Activity: From the listing below, restate word for word the lines from the line containing "t \cos \omega" down through the line containing "a theory and". Exclude pictures.

Task inputs:

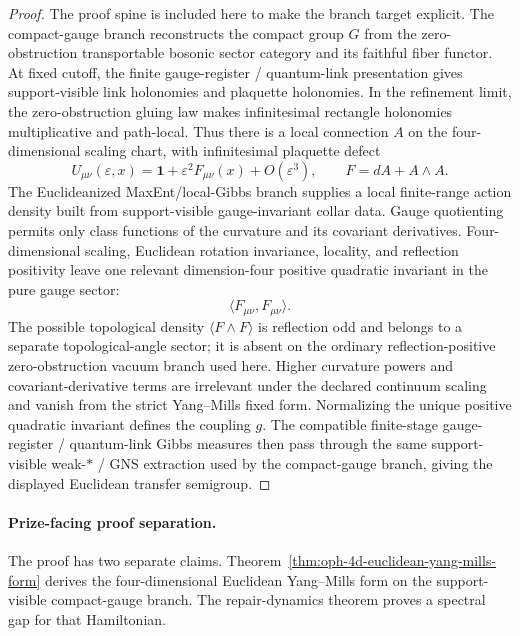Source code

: \begin{proof}
The proof spine is included here to make the branch target explicit.
The compact-gauge branch reconstructs the compact group \(G\) from the zero-obstruction
transportable bosonic sector category and its faithful fiber functor. At fixed cutoff, the finite
gauge-register / quantum-link presentation gives support-visible link holonomies and plaquette
holonomies. In the refinement limit, the zero-obstruction gluing law makes infinitesimal
rectangle holonomies multiplicative and path-local. Thus there is a local connection \(A\) on the
four-dimensional scaling chart, with infinitesimal plaquette defect
\[
U_{\mu\nu}(\varepsilon,x)
=
\mathbf 1+\varepsilon^2F_{\mu\nu}(x)+O(\varepsilon^3),
\qquad
F=dA+A\wedge A.
\]
The Euclideanized MaxEnt/local-Gibbs branch supplies a local finite-range action density built
from support-visible gauge-invariant collar data. Gauge quotienting permits only class functions
of the curvature and its covariant derivatives. Four-dimensional scaling, Euclidean rotation
invariance, locality, and reflection positivity leave one relevant dimension-four positive
quadratic invariant in the pure gauge sector:
\[
\langle F_{\mu\nu},F_{\mu\nu}\rangle.
\]
The possible topological density \(\langle F\wedge F\rangle\) is reflection odd and belongs to a
separate topological-angle sector; it is absent on the ordinary reflection-positive
zero-obstruction vacuum branch used here. Higher curvature powers and covariant-derivative terms
are irrelevant under the declared continuum scaling and vanish from the strict Yang--Mills fixed
form. Normalizing the unique positive quadratic invariant defines the coupling \(g\). The
compatible finite-stage gauge-register / quantum-link Gibbs measures then pass through the same
support-visible weak-\(*\) / GNS extraction used by the compact-gauge branch, giving the displayed
Euclidean transfer semigroup.
\end{proof}

\paragraph{Prize-facing proof separation.}
The proof has two separate claims. Theorem~\ref{thm:oph-4d-euclidean-yang-mills-form} derives the
four-dimensional Euclidean Yang--Mills form on the support-visible compact-gauge branch. The
repair-dynamics theorem proves a spectral gap for that Hamiltonian.

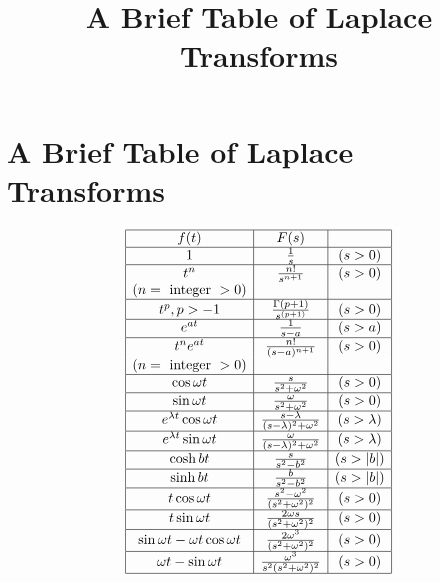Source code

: \documentclass{ximera}
\title{A Brief Table of Laplace Transforms}%
\begin{document}
 
\begin{abstract}
 
\end{abstract}
 
\maketitle
 
\section*{A Brief Table of Laplace Transforms}
 
$$
\begin{array}{|c|c|c|}
\hline
    f(t)  &  F(s)  &   \\
\hline
  1  &  \frac{1}{s} & (s > 0)\\
\hline
  t^n  &  \frac{n!}{s^{n+1}}  & (s > 0) \\
  (n = \text{ integer } > 0)  & & \\
\hline
  t^p,  p > -1  & \frac{\Gamma (p+1)}{s^{(p+1)}} & (s>0) \\
\hline
  e^{at}  &  \frac{1}{s-a}  & (s > a) \\
\hline
  t^ne^{at}  &  \frac{n!}{(s-a)^{n+1}}  & (s > 0) \\
  (n= \text{ integer } > 0)  & & \\
\hline 
  \cos \omega t  & \frac{s}{s^2+\omega^2}  & (s > 0) \\
\hline
 \sin \omega t  & \frac{\omega}{s^2+\omega^2}  & (s > 0) \\
\hline
  e^{\lambda t} \cos \omega t  & \frac{s - \lambda}{(s-\lambda)^2+\omega^2}  & (s >
\lambda) \\
\hline
 e^{\lambda t} \sin \omega t  &
\frac{\omega}{(s-\lambda)^2+\omega^2}  & (s >
\lambda) \\
\hline
  \cosh bt  &  \frac{s}{s^2-b^2}  & (s > |b|)\\
  \hline
  \sinh bt  &  \frac{b}{s^2-b^2}  & (s > |b|) \\
  \hline
 t \cos \omega t  &
\frac{s^2-\omega^2}{(s^2+\omega^2)^2}  & (s>0)\\
\hline
  t \sin \omega t  &
\frac{2\omega s}{(s^2+\omega^2)^2}  & (s>0)\\
\hline
  \sin \omega t -\omega t\cos  \omega t
 & \frac{2\omega^3}{(s^2+\omega^2)^2} & (s>0)\\
 \hline
  \omega t - \sin  \omega t   &
\frac{\omega^3}{s^2(s^2+\omega^2)^2} & (s>0) \\
\hline

\end{array}$$
\end{document}
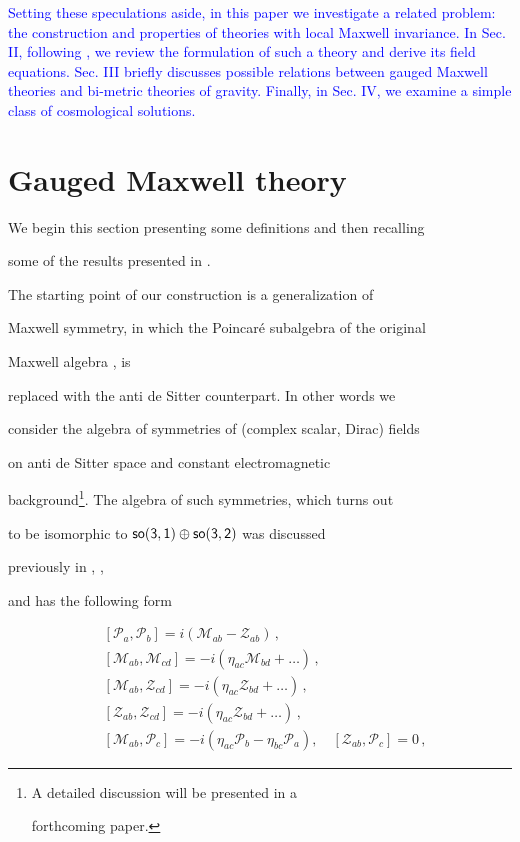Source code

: \documentclass [prd,reprint,eqsecnum,nofootinbib]  {revtex4-1}
\newcommand{\corr}[1]{\textcolor{blue}{#1}}
\begin{document}
\corr{Setting these speculations aside, in this paper we investigate a
related problem: the construction and properties of theories with
local Maxwell invariance. In Sec. II, following
\cite{Durka:2011nf}, we review the formulation of such a theory and
derive its field equations. Sec. III briefly discusses possible
relations between gauged Maxwell theories and bi-metric theories of
gravity. Finally, in Sec. IV, we examine a simple class of
cosmological solutions.}

\section{Gauged Maxwell theory}



We begin this section presenting some definitions and then recalling

some of the results presented in \cite{Durka:2011nf}.



The starting point of our construction is a generalization of

Maxwell symmetry, in which the Poincar\'e subalgebra of the original

Maxwell algebra \cite{Bacry:1970ye}, \cite{Schrader:1972zd} is

replaced with the anti de Sitter counterpart. In other words we

consider the algebra of symmetries of (complex scalar, Dirac) fields

on anti de Sitter space and constant electromagnetic

background\footnote{A detailed discussion will be presented in a

forthcoming paper.}. The algebra of such symmetries, which turns out

to be  isomorphic to $\sf{so}(3,1)\oplus\sf{so}(3,2)$ was discussed

previously in \cite{Soroka:2006aj}, \cite{Bonanos:2010fw},

\cite{Lukierski:2010dy} and has the following form

\cite{Durka:2011nf}

\begin{align}

&[\mathcal{P}_{a},\mathcal{P}_{b}]=i(\mathcal{M}_{ab}-\mathcal{Z}_{ab})\,

,\nonumber\\

&[\mathcal{M}_{ab},\mathcal{M}_{cd}]=-i(\eta_{ac}\mathcal{M}_{bd}+\ldots)\, ,\nonumber\\

&[\mathcal{M}_{ab},\mathcal{Z}_{cd}]=-i(\eta_{ac}\mathcal{Z}_{bd}+\ldots)\,,\nonumber\\

&[\mathcal{Z}_{ab},\mathcal{Z}_{cd}]=-i(\eta_{ac}\mathcal{Z}_{bd}+\ldots)\, ,\nonumber\\

&[\mathcal{M}_{ab},\mathcal{P}_c]=-i(\eta_{ac}\mathcal{P}_{b}-\eta_{bc}\mathcal{P}_{a}),\quad

[\mathcal{Z}_{ab},\mathcal{P}_{c}]=0\,,\label{1}

\end{align}
\end{document}
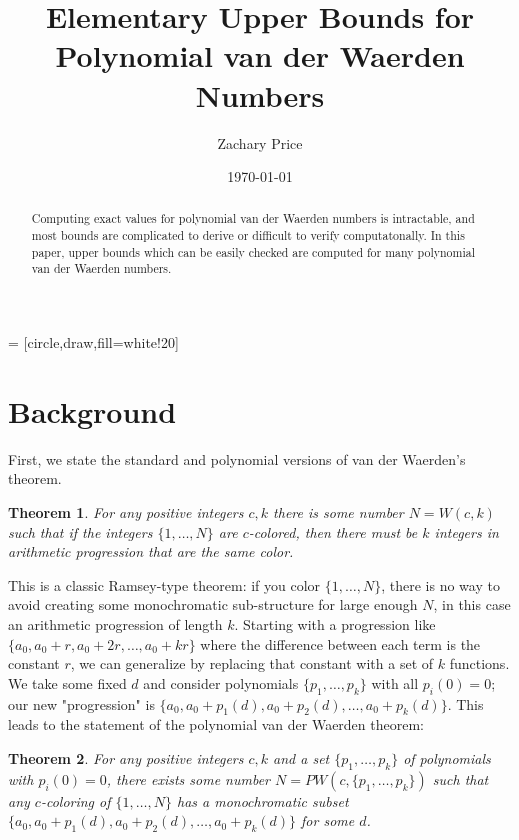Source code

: \documentclass[a4paper]{amsproc}
\title{Elementary Upper Bounds for Polynomial van der Waerden Numbers}
\author[Price]{Zachary Price}
\date{\today}
\theoremstyle{plain}
\newtheorem{thm}{Theorem}[section]
\begin{document}
 = [circle,draw,fill=white!20]

\vspace{18mm} \setcounter{page}{1} \thispagestyle{empty}

\begin{abstract}
  Computing exact values for polynomial van der Waerden numbers is intractable,
  and most bounds are complicated to derive or difficult to verify computatonally.
  In this paper, upper bounds which can be easily checked are computed for many polynomial van der Waerden numbers.
\end{abstract}

\maketitle

\section{Background}

First, we state the standard and polynomial versions of van der Waerden's theorem.

\begin{thm}
  For any positive integers $c,k$ there is some number $N=W(c,k)$ such that if the integers $\{1,\ldots,N\}$ are $c$-colored, then there must be $k$ integers in arithmetic progression that are the same color.
\end{thm}

This is a classic Ramsey-type theorem: if you color $\{1,\ldots,N\}$, there is no way to avoid creating some monochromatic sub-structure for large enough $N$, in this case an arithmetic progression of length $k$.
Starting with a progression like $\{a_0, a_0+r, a_0+2r,\ldots, a_0+kr\}$ where the difference between each term is the constant $r$, we can generalize by replacing that constant with a set of $k$ functions.
We take some fixed $d$ and consider polynomials $\{p_1,\ldots,p_k\}$ with all $p_i(0)=0$; our new "progression" is $\{a_0, a_0+p_1(d), a_0+p_2(d),\ldots, a_0+p_k(d)\}$.
This leads to the statement of the polynomial van der Waerden theorem:

\begin{thm}
  For any positive integers $c,k$ and a set $\{p_1,\ldots,p_k\}$ of polynomials with $p_i(0)=0$, there exists some number $N=PW(c,\{p_1,\ldots,p_k\})$ such that any $c$-coloring of $\{1,\ldots,N\}$ has a monochromatic subset \\${\{a_0, a_0+p_1(d), a_0+p_2(d),\ldots, a_0+p_k(d)\}}$ for some $d$.
\end{thm}
\end{document}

Output of the exercise:
 t \cos \omega t  &
\frac{s^2-\omega^2}{(s^2+\omega^2)^2}  & (s>0)\\
\hline
  t \sin \omega t  &
\frac{2\omega s}{(s^2+\omega^2)^2}  & (s>0)\\
\hline
  \sin \omega t -\omega t\cos  \omega t
 & \frac{2\omega^3}{(s^2+\omega^2)^2} & (s>0)\\
 \hline
  \omega t - \sin  \omega t   &
\frac{\omega^3}{s^2(s^2+\omega^2)^2} & (s>0) \\
\hline

\end{array}$$
\end{document}
Source code

: \documentclass [prd,reprint,eqsecnum,nofootinbib]  {revtex4-1}
\newcommand{\corr}[1]{\textcolor{blue}{#1}}
\begin{document}
\corr{Setting these speculations aside, in this paper we investigate a
related problem: the construction and properties of theories with
local Maxwell invariance. In Sec. II, following
\cite{Durka:2011nf}, we review the formulation of such a theory and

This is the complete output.